Walgreens is starting to reflect that fact. After years of trending downward, WBA stock has enjoyed a sharp recovery in recent months, with shares jumping from $33 in late October to around $50 now. But even after that, the stock still looks cheap. Analysts see the company earning $4.86 per share in 2021 and rising to an EPS of $5.23 in 2022. That puts the stock at about 11x trailing and 10x forward price-earnings. Walgreens also just snagged a new CEO away from Starbucks (NASDAQ:SBUX), leading to another rally in its share price.
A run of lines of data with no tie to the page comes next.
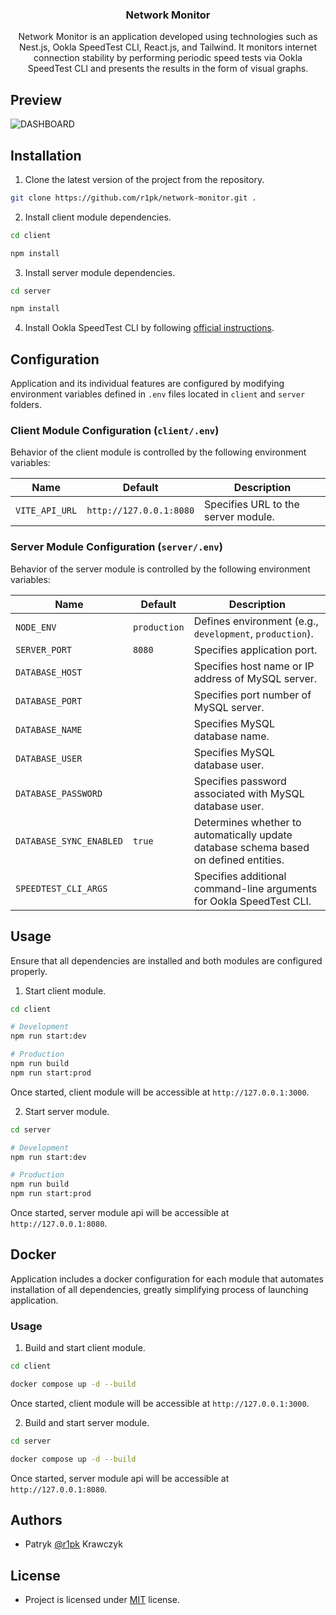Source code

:<div align="center">
  <h3 align="center">Network Monitor</h3>
  <p align="center">
    Network Monitor is an application developed using technologies such as Nest.js, Ookla SpeedTest CLI, React.js, and Tailwind. It monitors internet connection stability by performing periodic speed tests via Ookla SpeedTest CLI and presents the results in the form of visual graphs.
  </p>
</div>

## Preview

![DASHBOARD](https://i.imgur.com/yHszWZA.png)

## Installation

1. Clone the latest version of the project from the repository.

```bash
git clone https://github.com/r1pk/network-monitor.git .
```

2. Install client module dependencies.

```bash
cd client

npm install
```

3. Install server module dependencies.

```bash
cd server

npm install
```

4. Install Ookla SpeedTest CLI by following [official instructions](https://www.speedtest.net/apps/cli).

## Configuration

Application and its individual features are configured by modifying environment variables defined in `.env` files located in `client` and `server` folders.

### Client Module Configuration (`client/.env`)

Behavior of the client module is controlled by the following environment variables:

| Name           | Default                 | Description                         |
| -------------- | ----------------------- | ----------------------------------- |
| `VITE_API_URL` | `http://127.0.0.1:8080` | Specifies URL to the server module. |

### Server Module Configuration (`server/.env`)

Behavior of the server module is controlled by the following environment variables:

| Name                    | Default      | Description                                                                           |
| ----------------------- | ------------ | ------------------------------------------------------------------------------------- |
| `NODE_ENV`              | `production` | Defines environment (e.g., `development`, `production`).                              |
| `SERVER_PORT`           | `8080`       | Specifies application port.                                                           |
| `DATABASE_HOST`         |              | Specifies host name or IP address of MySQL server.                                    |
| `DATABASE_PORT`         |              | Specifies port number of MySQL server.                                                |
| `DATABASE_NAME`         |              | Specifies MySQL database name.                                                        |
| `DATABASE_USER`         |              | Specifies MySQL database user.                                                        |
| `DATABASE_PASSWORD`     |              | Specifies password associated with MySQL database user.                               |
| `DATABASE_SYNC_ENABLED` | `true`       | Determines whether to automatically update database schema based on defined entities. |
| `SPEEDTEST_CLI_ARGS`    |              | Specifies additional command-line arguments for Ookla SpeedTest CLI.                  |

## Usage

Ensure that all dependencies are installed and both modules are configured properly.

1. Start client module.

```bash
cd client

# Development
npm run start:dev

# Production
npm run build
npm run start:prod
```

Once started, client module will be accessible at `http://127.0.0.1:3000`.

2. Start server module.

```bash
cd server

# Development
npm run start:dev

# Production
npm run build
npm run start:prod
```

Once started, server module api will be accessible at `http://127.0.0.1:8080`.

## Docker

Application includes a docker configuration for each module that automates installation of all dependencies, greatly simplifying process of launching application.

### Usage

1. Build and start client module.

```bash
cd client

docker compose up -d --build
```

Once started, client module will be accessible at `http://127.0.0.1:3000`.

2. Build and start server module.

```bash
cd server

docker compose up -d --build
```

Once started, server module api will be accessible at `http://127.0.0.1:8080`.

## Authors

- Patryk [@r1pk](https://github.com/r1pk) Krawczyk

## License

- Project is licensed under [MIT](LICENSE.md) license.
Now, to be sure, some of the risks folks were worried about last year with WBA still apply. However, with the firm’s earnings trending higher again and its importance to society reaffirmed, this company is looking healthier by the week. Plus, the stock’s 3.65% yield certainly boosts its appeal even more.

On the date of publication, Ian Bezek held long positions in ED, WBA, NVO, WMMVY and HRL stock.

Ian Bezek has written more than 1,000 articles for InvestorPlace.com and Seeking Alpha. He also worked as a Junior Analyst for Kerrisdale Capital, a $300 million New York City-based hedge fund. You can reach him on Twitter at @irbezek.

Article printed from InvestorPlace Media, https://investorplace.com/2021/01/seven-safe-stocks-to-buy-solid-returns-tumultuous-times/.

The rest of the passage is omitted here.